Lilias, Yoga and You (later shortened to Lilias!) is a PBS television show hosted by Lilias Folan, a Cincinnati, Ohio-based practitioner of yoga as exercise. The show first aired on October 5, 1970 on Cincinnati PBS member station WCET and three years later was carried on PBS across the United States, where it ran until 1999.

==Yoga presenter==

Lilias Folan (1936–2026) began to practice yoga as exercise in 1964, and was soon teaching at the YWCA in Stamford, Connecticut. She studied asanas under the yoga masters T. K. V. Desikachar, B. K. S. Iyengar, and Angela Farmer, and gained wider knowledge of yoga under the Sivananda Yoga masters Swami Vishnudevananda and Swami Satchidananda. She joined the Connecticut ashram of the Divine Life Society led by Swami Chidananda. In the 1980s she met Swami Muktananda, creator of Siddha Yoga, who told her to teach meditation. Through her show she became known to Americans as the "First Lady of Yoga". She was married with two sons and seven grandchildren. Folan died on March 9, 2026, at the age of 90.

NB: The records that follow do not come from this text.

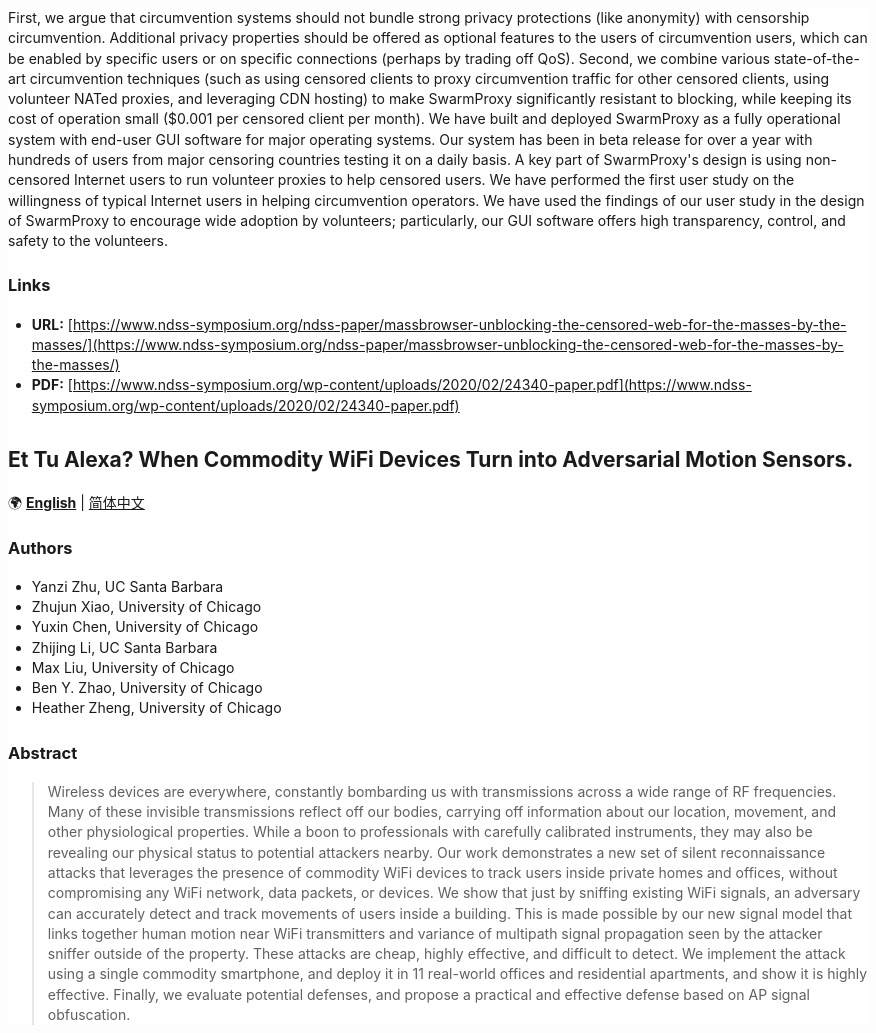 First, we argue that circumvention systems should not bundle strong privacy protections (like anonymity) with censorship circumvention. Additional privacy properties should be offered as optional features to the users of circumvention users, which can be enabled by specific users or on specific connections (perhaps by trading off QoS).
Second, we combine various state-of-the-art circumvention techniques (such as using censored clients to proxy circumvention traffic for other censored clients, using volunteer NATed proxies, and leveraging CDN hosting) to make SwarmProxy significantly resistant to blocking, while keeping its cost of operation small ($0.001 per censored client per month).
We have built and deployed SwarmProxy as a fully operational system with end-user GUI  software for major operating systems. Our system has been in beta release for over a year with hundreds of users from major censoring countries  testing it on a daily basis.
A key part of SwarmProxy's design is using non-censored Internet users to run volunteer proxies to help censored users. We have performed the first user study on the willingness of typical Internet users in helping circumvention operators.
We have used the findings of our user study in the design of SwarmProxy to encourage wide adoption by volunteers; particularly, our GUI software  offers high transparency, control, and safety to the volunteers.

### Links
- **URL:** [https://www.ndss-symposium.org/ndss-paper/massbrowser-unblocking-the-censored-web-for-the-masses-by-the-masses/](https://www.ndss-symposium.org/ndss-paper/massbrowser-unblocking-the-censored-web-for-the-masses-by-the-masses/)
- **PDF:** [https://www.ndss-symposium.org/wp-content/uploads/2020/02/24340-paper.pdf](https://www.ndss-symposium.org/wp-content/uploads/2020/02/24340-paper.pdf)
## Et Tu Alexa? When Commodity WiFi Devices Turn into Adversarial Motion Sensors.
🌍 **[English](../../../docs/en/Network%20and%20Distributed%20System%20Security%20Symposium/Network%20and%20Distributed%20System%20Security%20Symposium[2020].md#et-tu-alexa-when-commodity-wifi-devices-turn-into-adversarial-motion-sensors)** | [简体中文](../../../docs/zh-CN/Network%20and%20Distributed%20System%20Security%20Symposium/Network%20and%20Distributed%20System%20Security%20Symposium[2020].md#et-tu-alexa-when-commodity-wifi-devices-turn-into-adversarial-motion-sensors)
### Authors
* Yanzi Zhu, UC Santa Barbara
* Zhujun Xiao, University of Chicago
* Yuxin Chen, University of Chicago
* Zhijing Li, UC Santa Barbara
* Max Liu, University of Chicago
* Ben Y. Zhao, University of Chicago
* Heather Zheng, University of Chicago
### Abstract
> Wireless devices are everywhere, constantly bombarding us with transmissions across a wide range of RF frequencies.  Many of these invisible transmissions reflect off our bodies, carrying off information about our location, movement, and other  physiological properties. While a boon to professionals with carefully calibrated instruments, they may also be revealing our physical
status to potential attackers nearby.
Our work demonstrates a new set of  silent  reconnaissance attacks that leverages the presence of commodity WiFi devices to track users inside private homes and offices, without compromising any WiFi network, data packets, or devices. We show that just by sniffing existing WiFi signals, an
adversary can accurately detect and track movements of users inside a building. This is made possible by our new signal model that links together human motion near WiFi transmitters and variance of multipath signal propagation seen by the attacker sniffer outside of the property.
These attacks are cheap, highly effective, and difficult to detect.  We implement
the  attack using a single commodity smartphone, and deploy it in 11 real-world offices and residential apartments, and show it is highly effective. Finally, we evaluate potential defenses, and
propose a practical and  effective defense based on AP signal obfuscation.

==Lilias! Yoga Gets Better With Age==
WCET premiered Lilias! Yoga Gets Better With Age in March 2006, highlighting Folan's career and exploring the impact yoga has on the mind, body and spirit.

==Books and other media==

Folan has published four books: Lilias, Yoga and You (1972), Lilias, Yoga and Your Life (1981), Lilias! Yoga Gets Better With Age (2005), and Lilias! Yoga: Your Guide to Enhancing Body, Mind, and Spirit in Midlife and Beyond (November 1, 2011).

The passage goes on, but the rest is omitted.